Extraits de la préface à Du Marsais, Des Tropes. Ou Des différents sens dans lesquels on peut prendre un même mot dans une même langue, Manucius, coll. "Le philologue", 2011.
Texte reproduit avec l'aimable autorisation de l'éditeur.



L'usage de la vie[1]

La métaphore est très ordinaire. (p. 87)[2]


«Je suis persuadé qu'il se fait plus de figures en un seul jour de marché à la halle, qu'il ne s'en fait en plusieurs jours d'assemblées académiques» (p. 33). Cette phrase, souvent citée, est peut-être ce qui reste du traité Des Tropes de Dumarsais, mais ce n'est pas rien.

Dans la mesure où ce propos est la plupart du temps amputé de la séquence modalisatrice qui l'introduit (Je suis persuadé que), on ne perçoit pas qu'il ne s'agit pas ici d'un pur constat tirant sa légitimité du seul enregistrement d'un fait objectif, mais d'une conviction. Le point de vue transforme un énoncé centré sur la question de la figure en un problème de fond, celui d'une conception du langage liant comme une nécessité plan sémantique et plan politique : à côté de l'éloquence apprise, il existe une «rhétorique de nature» qui appartient à tous les hommes, paysans, rhéteurs ou harengères. Le philosophe des Lumières, qui «fonde ses principes sur une infinité d'observations particulières[3]», se trouve ici surdéterminé par le théoricien du langage.
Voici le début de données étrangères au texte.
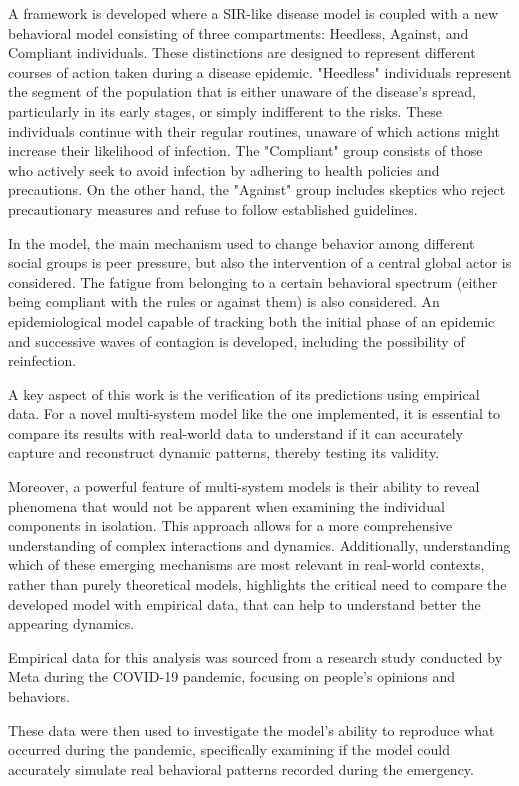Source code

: A framework is developed where a SIR-like disease model is coupled with a new behavioral model consisting of three compartments: Heedless, Against, and Compliant individuals. These distinctions are designed to represent different courses of action taken during a disease epidemic.
"Heedless" individuals represent the segment of the population that is either unaware of the disease’s spread, particularly in its early stages, or simply indifferent to the risks. These individuals continue with their regular routines, unaware of which actions might increase their likelihood of infection.
The "Compliant" group consists of those who actively seek to avoid infection by adhering to health policies and precautions. On the other hand, the "Against" group includes skeptics who reject precautionary measures and refuse to follow established guidelines.

In the model, the main mechanism used to change behavior among different social groups is peer pressure, but also the intervention of a central global actor is considered. The fatigue from belonging to a certain behavioral spectrum (either being compliant with the rules or against them) is also considered. An epidemiological model capable of tracking both the initial phase of an epidemic and successive waves of contagion is developed, including the possibility of reinfection.

A key aspect of this work is the verification of its predictions using empirical data. For a novel multi-system model like the one implemented, it is essential to compare its results with real-world data to understand if it can accurately capture and reconstruct dynamic patterns, thereby testing its validity.

Moreover, a powerful feature of multi-system models is their ability to reveal phenomena that would not be apparent when examining the individual components in isolation. This approach allows for a more comprehensive understanding of complex interactions and dynamics. 
Additionally, understanding which of these emerging mechanisms are most relevant in real-world contexts, rather than purely theoretical models, highlights the critical need to compare the developed model with empirical data, that can help to understand better the appearing dynamics. 

Empirical data for this analysis was sourced from a research study conducted by Meta during the COVID-19 pandemic, focusing on people's opinions and behaviors.

These data were then used to investigate the model's ability to reproduce what occurred during the pandemic, specifically examining if the model could accurately simulate real behavioral patterns recorded during the emergency.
Le succès de cette phrase au XXe siècle s'explique précisément par cette manière d'arrière-plan historique qu'elle constituait pour l'exposé d'un problème moderne : la remise en cause, pour des raisons idéologiques et théoriques, de l'opposition essentialiste entre littérature et langage ordinaire. Il n'y a pas d'un côté le langage informé des rhéteurs et de l'autre le langage ignorant des paysans, il n'y a qu'un langage : «le langage des hommes[4]». Même si cette lecture d'un Dumarsais pourfendeur d'un Ancien Régime des Lettres occultait ses propos sur «la manière ordinaire de parler des honnêtes gens de la nation[5]» donnée en exemple de parler usuel, on a entendu dans ces propos sur les figures de la Halle quelque chose d'un combat moderne. C'était l'époque de la mort de l'auteur, liée à la réappropriation démocratique de la valeur dans le langage, à travers notamment le mot d'Isidore Ducasse : «La poésie doit être faite par tous, non par un[6]». Bien avant les théoriciens de la stylistique et de la linguistique modernes, bien avant l'invention de la notion globalisante de texte, Dumarsais militait pour le statut ordinaire de toutes les manières de langage : «Ces façons de parler figurées sont si ordinaires, qu'on ne s'aperçoit pas même de la figure» (p. 57). Au-delà de la figure, c'est le langage qui est ordinaire – tout le langage, avec ses figures, les plus rares et les plus communes.


*

César Chesneau, sieur Du Marsais ou Dumarsais, est né en 1676 et mort en 1756. Il est présenté par d'Alembert, dans l'hommage qu'il lui consacre dans l'Encyclopédie, comme un «Grammairien profond & philosophe[7]». Chez Dumarsais, ces deux spécialités ne sont pas séparables. Penseur éclairé, le philosophe ne peut rester étranger aux questions de langage, prenant ainsi le contre-pied des prescriptions métaphysiques du chacun chez soi («Laissez aux historiens la connoissance des faits, et celle des langues aux grammairiens[8]»). La connaissance du mode d'apparition des pensées et de leur organisation constitue, pour le philosophe, un savoir à part entière. Ainsi, bien qu'il ne méprise pas «les traits vifs qui se présentent naturellement à l'esprit par un prompt assemblage d'idées qu'on est souvent étonné de voir unies » (ibid.), le philosophe « préfère à ce brillant le soin de bien distinguer ses idées, d'en connoître la juste étendue et la liaison précise, et d'éviter de prendre le change en portant trop loin quelque rapport particulier que les idées ont entr'elles» (ibid.). L'art de pratiquer ce discernement, précise Dumarsais, s'appelle «jugement et justesse d'esprit» (ibid.).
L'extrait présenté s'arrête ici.